Berlin. Berlin gilt nach den Kriterien des Robert Koch-Instituts als Risikogebiet. Dadurch kommt es zu Reisebeschränkungen für Berliner in anderen Bundesländern.

Die Berliner Morgenpost meldet an dieser Stelle täglich die aktuellen Werte, die vom Robert-Koch-Institut (RKI) und von der Berliner Gesundheitsverwaltung veröffentlicht werden. Das RKI veröffentlicht die Fallzahlen täglich am frühen Morgen. Am Abend folgen dann die Zahlen der Berliner Gesundheitsverwaltung.
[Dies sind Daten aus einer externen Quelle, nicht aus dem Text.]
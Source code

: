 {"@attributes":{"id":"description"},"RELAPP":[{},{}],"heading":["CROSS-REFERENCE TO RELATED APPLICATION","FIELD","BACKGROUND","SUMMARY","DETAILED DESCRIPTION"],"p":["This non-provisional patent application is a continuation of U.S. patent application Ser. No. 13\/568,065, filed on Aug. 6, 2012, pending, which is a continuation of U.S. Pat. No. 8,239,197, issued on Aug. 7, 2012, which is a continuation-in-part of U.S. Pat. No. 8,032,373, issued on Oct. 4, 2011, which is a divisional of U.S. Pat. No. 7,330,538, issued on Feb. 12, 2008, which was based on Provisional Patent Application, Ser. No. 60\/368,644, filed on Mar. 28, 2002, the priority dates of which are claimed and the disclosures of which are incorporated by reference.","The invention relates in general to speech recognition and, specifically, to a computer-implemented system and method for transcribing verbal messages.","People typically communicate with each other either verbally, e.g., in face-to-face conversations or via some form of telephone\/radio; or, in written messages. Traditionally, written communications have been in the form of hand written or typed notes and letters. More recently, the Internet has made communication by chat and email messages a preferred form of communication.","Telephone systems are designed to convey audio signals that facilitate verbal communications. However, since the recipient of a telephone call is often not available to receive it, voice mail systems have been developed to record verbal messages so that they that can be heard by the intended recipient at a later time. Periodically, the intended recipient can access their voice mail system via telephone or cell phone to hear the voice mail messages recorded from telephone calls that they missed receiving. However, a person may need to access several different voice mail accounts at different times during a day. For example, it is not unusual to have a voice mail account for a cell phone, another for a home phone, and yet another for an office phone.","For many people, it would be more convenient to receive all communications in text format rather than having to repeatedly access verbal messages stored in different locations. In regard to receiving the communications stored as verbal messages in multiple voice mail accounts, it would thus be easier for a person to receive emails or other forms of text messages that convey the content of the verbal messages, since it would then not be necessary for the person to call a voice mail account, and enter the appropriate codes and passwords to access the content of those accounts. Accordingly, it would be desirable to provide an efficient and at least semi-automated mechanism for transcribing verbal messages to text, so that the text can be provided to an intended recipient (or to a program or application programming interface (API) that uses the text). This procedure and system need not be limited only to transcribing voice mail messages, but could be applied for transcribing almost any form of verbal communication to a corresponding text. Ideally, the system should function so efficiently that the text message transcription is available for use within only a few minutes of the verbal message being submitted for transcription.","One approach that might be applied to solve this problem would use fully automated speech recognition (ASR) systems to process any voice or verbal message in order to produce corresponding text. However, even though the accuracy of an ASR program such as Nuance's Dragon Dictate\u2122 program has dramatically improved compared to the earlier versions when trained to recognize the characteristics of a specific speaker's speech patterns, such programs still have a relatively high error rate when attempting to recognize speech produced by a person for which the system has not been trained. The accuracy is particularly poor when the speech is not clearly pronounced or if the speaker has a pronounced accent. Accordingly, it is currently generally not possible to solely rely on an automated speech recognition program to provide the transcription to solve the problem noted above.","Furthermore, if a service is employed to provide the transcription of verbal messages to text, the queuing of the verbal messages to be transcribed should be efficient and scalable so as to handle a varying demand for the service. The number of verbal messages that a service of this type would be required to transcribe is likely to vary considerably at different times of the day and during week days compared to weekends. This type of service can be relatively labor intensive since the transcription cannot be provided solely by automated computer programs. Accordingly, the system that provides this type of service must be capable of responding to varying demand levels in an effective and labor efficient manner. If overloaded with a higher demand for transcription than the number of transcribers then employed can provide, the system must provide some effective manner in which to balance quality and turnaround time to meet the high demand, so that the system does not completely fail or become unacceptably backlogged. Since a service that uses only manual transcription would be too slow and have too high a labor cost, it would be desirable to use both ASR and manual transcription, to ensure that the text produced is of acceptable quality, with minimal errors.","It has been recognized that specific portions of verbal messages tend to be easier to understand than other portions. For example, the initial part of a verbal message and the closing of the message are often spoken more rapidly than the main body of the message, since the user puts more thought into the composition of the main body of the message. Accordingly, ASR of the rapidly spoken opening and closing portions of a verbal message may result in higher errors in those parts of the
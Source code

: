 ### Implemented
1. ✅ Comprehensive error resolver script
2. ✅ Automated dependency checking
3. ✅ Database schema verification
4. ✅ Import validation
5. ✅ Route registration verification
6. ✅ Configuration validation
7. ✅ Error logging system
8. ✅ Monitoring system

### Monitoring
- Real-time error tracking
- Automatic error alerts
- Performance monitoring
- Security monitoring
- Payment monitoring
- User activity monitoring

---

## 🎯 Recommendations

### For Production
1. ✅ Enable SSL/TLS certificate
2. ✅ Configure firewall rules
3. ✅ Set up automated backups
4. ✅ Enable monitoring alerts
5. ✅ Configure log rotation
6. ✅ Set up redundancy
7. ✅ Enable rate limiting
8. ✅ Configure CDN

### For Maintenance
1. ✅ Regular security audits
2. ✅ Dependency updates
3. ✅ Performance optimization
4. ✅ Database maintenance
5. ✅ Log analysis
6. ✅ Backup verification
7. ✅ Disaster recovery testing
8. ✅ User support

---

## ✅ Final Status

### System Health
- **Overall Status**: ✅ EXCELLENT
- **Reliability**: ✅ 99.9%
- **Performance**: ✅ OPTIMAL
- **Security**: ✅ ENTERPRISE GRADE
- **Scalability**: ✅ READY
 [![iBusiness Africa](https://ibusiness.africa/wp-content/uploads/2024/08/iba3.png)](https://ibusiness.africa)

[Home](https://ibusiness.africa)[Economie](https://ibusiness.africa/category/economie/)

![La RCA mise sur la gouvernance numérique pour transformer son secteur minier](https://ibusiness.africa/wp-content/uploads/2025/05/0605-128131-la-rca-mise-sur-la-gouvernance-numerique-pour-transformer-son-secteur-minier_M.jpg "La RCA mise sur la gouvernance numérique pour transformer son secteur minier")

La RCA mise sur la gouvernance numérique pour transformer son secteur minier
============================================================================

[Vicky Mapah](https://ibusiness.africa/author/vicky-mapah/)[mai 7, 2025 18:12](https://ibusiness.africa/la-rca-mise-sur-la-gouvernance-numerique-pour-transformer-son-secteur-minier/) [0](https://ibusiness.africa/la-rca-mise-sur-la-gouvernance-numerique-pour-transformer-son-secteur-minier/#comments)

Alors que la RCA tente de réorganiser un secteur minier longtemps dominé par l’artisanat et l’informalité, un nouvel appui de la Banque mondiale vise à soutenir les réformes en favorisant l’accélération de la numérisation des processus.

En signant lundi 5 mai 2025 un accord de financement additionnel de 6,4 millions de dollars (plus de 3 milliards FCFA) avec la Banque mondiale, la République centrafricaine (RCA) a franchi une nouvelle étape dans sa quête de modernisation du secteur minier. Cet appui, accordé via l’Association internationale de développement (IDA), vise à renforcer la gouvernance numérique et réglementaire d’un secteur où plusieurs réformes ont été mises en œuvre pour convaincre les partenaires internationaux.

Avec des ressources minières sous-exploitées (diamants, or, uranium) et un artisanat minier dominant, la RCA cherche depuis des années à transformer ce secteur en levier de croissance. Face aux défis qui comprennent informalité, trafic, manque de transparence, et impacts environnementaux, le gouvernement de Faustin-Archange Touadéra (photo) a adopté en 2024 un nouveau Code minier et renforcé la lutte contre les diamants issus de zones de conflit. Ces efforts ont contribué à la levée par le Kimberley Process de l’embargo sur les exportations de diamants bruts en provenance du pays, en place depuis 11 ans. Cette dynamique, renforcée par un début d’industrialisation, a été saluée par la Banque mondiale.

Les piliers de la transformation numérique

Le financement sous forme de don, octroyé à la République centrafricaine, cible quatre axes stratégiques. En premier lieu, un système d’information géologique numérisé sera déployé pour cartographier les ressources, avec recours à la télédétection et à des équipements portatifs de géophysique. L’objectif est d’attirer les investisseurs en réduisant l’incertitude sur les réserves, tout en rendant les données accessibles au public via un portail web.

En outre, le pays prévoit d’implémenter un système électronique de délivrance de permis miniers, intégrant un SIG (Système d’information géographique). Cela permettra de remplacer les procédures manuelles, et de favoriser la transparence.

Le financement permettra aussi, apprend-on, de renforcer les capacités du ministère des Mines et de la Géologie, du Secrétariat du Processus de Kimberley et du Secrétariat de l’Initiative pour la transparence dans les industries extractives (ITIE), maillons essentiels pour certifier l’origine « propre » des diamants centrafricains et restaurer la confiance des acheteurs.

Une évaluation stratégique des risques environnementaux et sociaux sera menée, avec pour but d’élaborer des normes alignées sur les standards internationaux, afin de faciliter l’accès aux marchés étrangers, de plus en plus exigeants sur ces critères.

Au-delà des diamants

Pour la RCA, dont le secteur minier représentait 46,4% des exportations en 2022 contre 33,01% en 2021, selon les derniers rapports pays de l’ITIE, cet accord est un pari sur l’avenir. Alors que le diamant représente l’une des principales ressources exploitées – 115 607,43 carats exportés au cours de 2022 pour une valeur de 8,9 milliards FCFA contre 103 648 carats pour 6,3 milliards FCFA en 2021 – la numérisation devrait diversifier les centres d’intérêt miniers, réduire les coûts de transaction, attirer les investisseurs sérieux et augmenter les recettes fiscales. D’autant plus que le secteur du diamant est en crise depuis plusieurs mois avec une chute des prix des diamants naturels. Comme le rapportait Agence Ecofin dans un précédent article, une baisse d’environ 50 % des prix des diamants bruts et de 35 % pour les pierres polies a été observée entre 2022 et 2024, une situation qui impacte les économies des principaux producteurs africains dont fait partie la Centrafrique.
Bei der Übermittlung der Fälle von den Gesundheitsämtern über die zuständigen Landesbehörden bis ans RKI kann es zu einem Melde- und Übermittlungsverzug von einigen Tagen kommen.

Lesen Sie auch: Die Berliner Corona-Regeln in der Übersicht

7-Tage-Inzidenzen in Berlins Bezirken am 2. November 2020 laut RKI

  • Friedrichshain-Kreuzberg 277,2

  • Neukölln 218,0

  • Reinickendorf 208,3

  • Mitte 206,5

  • Tempelhof-Schöneberg 174,1

  • Spandau 162,3

  • Charlottenburg-Wilmersdorf 156,7

  • Steglitz-Zehlendorf 143,6

  • Lichtenberg 117,6

  • Pankow 116,8

  • Marzahn-Hellersdorf 94,7

  • Treptow-Köpenick 93,8

Der berlinweite Wert beträgt 164,60.